(Beginning of Input material)

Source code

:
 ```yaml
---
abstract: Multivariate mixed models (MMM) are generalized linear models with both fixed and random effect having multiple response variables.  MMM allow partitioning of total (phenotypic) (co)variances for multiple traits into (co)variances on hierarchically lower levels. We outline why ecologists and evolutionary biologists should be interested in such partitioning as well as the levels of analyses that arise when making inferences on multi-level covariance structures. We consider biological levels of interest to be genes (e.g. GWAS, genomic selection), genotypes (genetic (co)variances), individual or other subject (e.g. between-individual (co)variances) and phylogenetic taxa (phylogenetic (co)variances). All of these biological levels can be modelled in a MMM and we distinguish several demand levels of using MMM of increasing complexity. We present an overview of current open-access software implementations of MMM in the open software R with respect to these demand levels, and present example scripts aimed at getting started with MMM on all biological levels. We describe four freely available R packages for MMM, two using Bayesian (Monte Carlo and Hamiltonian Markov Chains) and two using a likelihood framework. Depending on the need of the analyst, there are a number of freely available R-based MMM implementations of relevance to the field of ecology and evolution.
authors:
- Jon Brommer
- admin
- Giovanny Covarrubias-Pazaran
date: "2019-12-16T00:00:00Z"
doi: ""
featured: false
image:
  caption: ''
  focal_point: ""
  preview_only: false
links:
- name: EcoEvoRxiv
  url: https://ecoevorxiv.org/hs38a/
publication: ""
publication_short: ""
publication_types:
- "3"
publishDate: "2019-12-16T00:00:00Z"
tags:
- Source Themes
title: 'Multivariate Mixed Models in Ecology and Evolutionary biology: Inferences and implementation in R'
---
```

(End of Input material)

Problem requirements:
Give the listing again, word for word.

Output below:
Source code

:
 ```yaml
---
abstract: Multivariate mixed models (MMM) are generalized linear models with both fixed and random effect having multiple response variables.  MMM allow partitioning of total (phenotypic) (co)variances for multiple traits into (co)variances on hierarchically lower levels. We outline why ecologists and evolutionary biologists should be interested in such partitioning as well as the levels of analyses that arise when making inferences on multi-level covariance structures. We consider biological levels of interest to be genes (e.g. GWAS, genomic selection), genotypes (genetic (co)variances), individual or other subject (e.g. between-individual (co)variances) and phylogenetic taxa (phylogenetic (co)variances). All of these biological levels can be modelled in a MMM and we distinguish several demand levels of using MMM of increasing complexity. We present an overview of current open-access software implementations of MMM in the open software R with respect to these demand levels, and present example scripts aimed at getting started with MMM on all biological levels. We describe four freely available R packages for MMM, two using Bayesian (Monte Carlo and Hamiltonian Markov Chains) and two using a likelihood framework. Depending on the need of the analyst, there are a number of freely available R-based MMM implementations of relevance to the field of ecology and evolution.
authors:
- Jon Brommer
- admin
- Giovanny Covarrubias-Pazaran
date: "2019-12-16T00:00:00Z"
doi: ""
featured: false
image:
  caption: ''
  focal_point: ""
  preview_only: false
links:
- name: EcoEvoRxiv
  url: https://ecoevorxiv.org/hs38a/
publication: ""
publication_short: ""
publication_types:
- "3"
publishDate: "2019-12-16T00:00:00Z"
tags:
- Source Themes
title: 'Multivariate Mixed Models in Ecology and Evolutionary biology: Inferences and implementation in R'
---
```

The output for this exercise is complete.